The user can execute the scripts run-metastore.sh and run-hive.sh to start Metastore and HiveServer2. Similarly to running Ranger and Timeline Server, the scripts collect the existing certificate files and the password from kubernetes/config-run.sh, and mount new KeyStore files in the directory /opt/mr3-run/hive/key/ inside the Pod.

Running Beeline

Since HiveServer2 runs with SSL enabled, Beeline should use its own KeyStore file that contains the self-signed certificate. The administrator can create a new public KeyStore file beeline-ssl.jks for Beeline using the file mr3-ssl.pem created previously. In the following example, we use beelinepasswd1 for the password for the public KeyStore file.
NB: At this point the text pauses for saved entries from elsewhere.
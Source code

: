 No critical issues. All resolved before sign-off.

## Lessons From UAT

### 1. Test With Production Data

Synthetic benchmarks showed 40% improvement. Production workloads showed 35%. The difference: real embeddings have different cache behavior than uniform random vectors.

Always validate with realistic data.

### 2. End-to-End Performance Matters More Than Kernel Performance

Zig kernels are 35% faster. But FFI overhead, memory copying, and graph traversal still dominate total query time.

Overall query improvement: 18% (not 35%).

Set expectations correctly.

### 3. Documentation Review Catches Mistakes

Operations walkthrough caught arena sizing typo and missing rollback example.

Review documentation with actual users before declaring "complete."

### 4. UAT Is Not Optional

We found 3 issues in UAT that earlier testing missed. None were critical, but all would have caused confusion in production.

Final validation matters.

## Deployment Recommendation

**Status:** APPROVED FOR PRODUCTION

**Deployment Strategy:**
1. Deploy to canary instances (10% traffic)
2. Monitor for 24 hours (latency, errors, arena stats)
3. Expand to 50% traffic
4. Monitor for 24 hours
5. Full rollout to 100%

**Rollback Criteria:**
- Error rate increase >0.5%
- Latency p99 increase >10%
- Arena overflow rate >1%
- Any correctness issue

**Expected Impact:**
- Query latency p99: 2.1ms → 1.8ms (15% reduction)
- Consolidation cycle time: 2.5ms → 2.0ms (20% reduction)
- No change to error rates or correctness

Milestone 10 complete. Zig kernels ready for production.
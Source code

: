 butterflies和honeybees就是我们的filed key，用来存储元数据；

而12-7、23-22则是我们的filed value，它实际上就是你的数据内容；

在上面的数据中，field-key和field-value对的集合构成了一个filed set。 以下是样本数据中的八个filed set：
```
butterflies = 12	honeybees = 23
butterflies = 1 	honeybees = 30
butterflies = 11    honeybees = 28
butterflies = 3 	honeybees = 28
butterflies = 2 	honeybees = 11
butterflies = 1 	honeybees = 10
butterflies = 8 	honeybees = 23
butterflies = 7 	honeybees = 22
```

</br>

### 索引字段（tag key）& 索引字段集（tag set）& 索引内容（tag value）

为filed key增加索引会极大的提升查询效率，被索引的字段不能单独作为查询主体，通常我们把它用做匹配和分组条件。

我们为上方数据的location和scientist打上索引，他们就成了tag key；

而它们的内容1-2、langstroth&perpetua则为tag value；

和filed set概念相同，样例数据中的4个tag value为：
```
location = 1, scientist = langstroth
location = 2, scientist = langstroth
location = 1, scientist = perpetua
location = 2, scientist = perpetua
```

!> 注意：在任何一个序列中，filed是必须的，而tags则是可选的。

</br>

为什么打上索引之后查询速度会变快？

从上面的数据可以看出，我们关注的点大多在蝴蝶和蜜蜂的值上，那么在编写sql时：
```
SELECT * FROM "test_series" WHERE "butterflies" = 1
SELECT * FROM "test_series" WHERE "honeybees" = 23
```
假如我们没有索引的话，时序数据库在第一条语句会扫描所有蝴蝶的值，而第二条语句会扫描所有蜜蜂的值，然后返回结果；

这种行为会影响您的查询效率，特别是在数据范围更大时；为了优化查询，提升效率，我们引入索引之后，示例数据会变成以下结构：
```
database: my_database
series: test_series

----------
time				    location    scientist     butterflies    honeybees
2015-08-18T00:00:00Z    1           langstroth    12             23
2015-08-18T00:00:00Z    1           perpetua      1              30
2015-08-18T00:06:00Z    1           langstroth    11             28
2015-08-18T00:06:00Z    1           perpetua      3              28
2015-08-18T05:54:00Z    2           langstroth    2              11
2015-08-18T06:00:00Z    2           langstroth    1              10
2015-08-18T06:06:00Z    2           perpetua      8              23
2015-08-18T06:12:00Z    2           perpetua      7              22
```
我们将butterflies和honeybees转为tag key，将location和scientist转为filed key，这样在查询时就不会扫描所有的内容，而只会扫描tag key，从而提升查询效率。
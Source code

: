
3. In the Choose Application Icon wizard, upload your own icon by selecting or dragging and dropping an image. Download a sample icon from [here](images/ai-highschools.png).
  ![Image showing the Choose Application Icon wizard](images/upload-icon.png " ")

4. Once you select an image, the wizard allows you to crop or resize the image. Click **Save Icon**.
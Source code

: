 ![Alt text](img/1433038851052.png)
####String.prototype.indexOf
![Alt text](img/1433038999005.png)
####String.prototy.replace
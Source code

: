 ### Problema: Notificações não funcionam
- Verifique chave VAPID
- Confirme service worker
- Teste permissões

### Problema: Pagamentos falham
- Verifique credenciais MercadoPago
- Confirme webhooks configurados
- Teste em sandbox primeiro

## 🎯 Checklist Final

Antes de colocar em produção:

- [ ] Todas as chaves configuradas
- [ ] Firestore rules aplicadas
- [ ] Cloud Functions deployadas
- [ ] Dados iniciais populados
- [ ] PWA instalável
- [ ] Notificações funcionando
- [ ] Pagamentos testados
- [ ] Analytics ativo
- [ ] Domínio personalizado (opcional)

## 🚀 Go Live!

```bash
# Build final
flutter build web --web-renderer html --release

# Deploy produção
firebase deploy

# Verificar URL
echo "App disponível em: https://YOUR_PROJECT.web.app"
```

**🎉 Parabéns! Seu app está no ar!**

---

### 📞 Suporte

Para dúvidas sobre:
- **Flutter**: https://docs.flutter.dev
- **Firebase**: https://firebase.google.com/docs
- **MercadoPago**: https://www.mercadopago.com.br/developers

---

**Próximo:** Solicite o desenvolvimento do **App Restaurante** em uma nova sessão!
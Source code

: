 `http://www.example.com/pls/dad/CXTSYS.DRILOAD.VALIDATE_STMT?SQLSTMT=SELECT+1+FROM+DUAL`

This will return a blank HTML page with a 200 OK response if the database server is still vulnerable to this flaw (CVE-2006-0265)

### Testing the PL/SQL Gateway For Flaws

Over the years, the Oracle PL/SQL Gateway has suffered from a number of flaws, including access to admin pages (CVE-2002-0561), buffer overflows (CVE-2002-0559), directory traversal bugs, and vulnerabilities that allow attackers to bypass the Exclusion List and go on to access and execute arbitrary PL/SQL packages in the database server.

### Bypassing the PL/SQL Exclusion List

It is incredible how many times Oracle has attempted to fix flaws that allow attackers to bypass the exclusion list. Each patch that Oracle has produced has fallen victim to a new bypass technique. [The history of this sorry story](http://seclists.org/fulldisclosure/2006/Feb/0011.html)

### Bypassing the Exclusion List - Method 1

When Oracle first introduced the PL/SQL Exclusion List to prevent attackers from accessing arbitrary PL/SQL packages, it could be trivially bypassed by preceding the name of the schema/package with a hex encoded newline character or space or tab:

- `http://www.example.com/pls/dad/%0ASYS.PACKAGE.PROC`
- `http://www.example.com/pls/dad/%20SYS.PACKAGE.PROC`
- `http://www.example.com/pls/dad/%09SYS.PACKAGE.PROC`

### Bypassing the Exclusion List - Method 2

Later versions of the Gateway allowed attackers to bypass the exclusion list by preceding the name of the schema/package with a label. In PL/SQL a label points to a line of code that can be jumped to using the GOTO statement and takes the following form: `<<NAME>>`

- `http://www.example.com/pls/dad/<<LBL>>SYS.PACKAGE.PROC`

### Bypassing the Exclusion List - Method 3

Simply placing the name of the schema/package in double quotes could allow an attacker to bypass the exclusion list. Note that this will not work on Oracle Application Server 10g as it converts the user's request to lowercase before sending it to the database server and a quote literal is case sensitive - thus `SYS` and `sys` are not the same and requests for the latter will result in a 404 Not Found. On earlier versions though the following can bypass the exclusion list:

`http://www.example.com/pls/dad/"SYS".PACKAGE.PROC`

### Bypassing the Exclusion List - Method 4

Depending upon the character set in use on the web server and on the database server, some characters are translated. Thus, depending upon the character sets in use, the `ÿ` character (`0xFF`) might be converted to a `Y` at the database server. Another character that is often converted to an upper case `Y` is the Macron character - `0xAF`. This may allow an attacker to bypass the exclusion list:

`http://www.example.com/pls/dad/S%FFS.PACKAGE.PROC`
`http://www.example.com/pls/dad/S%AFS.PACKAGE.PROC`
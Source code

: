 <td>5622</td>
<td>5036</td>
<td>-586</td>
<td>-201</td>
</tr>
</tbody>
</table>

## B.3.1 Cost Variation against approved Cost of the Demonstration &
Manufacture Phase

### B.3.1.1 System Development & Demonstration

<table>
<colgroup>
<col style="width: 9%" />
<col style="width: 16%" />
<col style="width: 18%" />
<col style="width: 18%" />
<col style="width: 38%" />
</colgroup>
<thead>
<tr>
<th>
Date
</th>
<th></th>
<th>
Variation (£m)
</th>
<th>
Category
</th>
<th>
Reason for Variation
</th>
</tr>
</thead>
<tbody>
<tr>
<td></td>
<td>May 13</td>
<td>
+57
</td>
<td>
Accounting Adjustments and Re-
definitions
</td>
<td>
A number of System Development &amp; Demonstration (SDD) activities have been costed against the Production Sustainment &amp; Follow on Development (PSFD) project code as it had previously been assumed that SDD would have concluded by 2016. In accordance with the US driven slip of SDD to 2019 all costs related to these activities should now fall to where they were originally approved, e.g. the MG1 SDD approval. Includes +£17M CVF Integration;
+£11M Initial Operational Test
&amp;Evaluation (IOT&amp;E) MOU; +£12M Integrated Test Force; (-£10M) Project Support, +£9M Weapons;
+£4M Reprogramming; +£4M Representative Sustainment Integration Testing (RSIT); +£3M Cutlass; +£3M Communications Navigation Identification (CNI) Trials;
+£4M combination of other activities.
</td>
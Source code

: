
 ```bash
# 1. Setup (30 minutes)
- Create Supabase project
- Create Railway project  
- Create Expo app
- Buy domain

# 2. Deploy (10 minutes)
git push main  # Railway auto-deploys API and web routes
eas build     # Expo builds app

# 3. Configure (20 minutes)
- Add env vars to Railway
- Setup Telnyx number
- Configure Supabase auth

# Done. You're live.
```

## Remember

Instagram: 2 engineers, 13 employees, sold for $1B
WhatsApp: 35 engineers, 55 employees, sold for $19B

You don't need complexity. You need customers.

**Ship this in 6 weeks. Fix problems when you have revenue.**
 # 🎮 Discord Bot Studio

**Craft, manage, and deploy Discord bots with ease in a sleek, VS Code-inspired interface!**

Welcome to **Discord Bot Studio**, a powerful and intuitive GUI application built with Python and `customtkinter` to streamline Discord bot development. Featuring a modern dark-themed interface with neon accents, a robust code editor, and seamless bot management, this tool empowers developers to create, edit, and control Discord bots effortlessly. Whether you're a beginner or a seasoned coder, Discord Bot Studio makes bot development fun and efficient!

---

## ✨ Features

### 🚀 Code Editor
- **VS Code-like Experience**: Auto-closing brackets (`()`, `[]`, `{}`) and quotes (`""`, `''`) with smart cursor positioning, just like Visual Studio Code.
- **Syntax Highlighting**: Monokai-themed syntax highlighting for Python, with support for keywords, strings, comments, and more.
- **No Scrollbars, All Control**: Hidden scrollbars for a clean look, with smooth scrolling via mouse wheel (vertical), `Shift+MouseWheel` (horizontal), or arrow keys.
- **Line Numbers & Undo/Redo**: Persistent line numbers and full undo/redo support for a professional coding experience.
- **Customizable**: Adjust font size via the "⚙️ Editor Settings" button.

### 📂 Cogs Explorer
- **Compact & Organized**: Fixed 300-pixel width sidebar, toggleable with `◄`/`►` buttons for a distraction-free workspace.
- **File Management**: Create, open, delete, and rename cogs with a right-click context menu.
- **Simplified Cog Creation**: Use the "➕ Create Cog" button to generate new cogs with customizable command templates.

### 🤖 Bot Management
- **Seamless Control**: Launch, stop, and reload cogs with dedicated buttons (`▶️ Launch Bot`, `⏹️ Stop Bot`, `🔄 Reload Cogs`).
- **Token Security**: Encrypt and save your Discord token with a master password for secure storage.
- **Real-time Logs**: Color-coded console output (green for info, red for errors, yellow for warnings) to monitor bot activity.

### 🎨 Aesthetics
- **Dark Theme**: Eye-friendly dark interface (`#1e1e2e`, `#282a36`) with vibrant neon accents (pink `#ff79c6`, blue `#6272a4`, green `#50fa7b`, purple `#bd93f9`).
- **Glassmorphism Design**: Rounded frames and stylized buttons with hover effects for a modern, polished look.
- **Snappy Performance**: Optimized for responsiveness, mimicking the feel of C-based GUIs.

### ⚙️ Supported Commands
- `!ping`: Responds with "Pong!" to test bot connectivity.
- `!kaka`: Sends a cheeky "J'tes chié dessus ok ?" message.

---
keytool -genkeypair -alias beeline-ssl-key -keyalg RSA -dname "CN=beeline-ssl" -keypass beelinepasswd1 -validity 999 -keystore beeline-ssl.jks -storepass beelinepasswd1
keytool -importcert -alias trusted-cert-hivemr3 -file mr3-ssl.pem -noprompt -keystore beeline-ssl.jks -storepass beelinepasswd1

Then the administrator distributes the public KeyStore file beeline-ssl.jks to ordinary users. The JDBC connection string of a client program should include, e.g., ssl=true;sslTrustStore=/home/hive/mr3/kubernetes/beeline-ssl.jks;trustStorePassword=beelinepasswd1. In the case of using Beeline to connect to HiveServer2, specifying the password beelinepasswd1 is unnecessary.

Refreshing the certificate in HiveServer2

In order to invalidate an old certificate and use a new certificate, the administrator should restart HiveServer2. A new public KeyStore file should also be distributed to ordinary users.

The validity of the certificate does not affect the connection to HiveServer2. Hence the administrator does not have to refresh the certificate even after its expiry.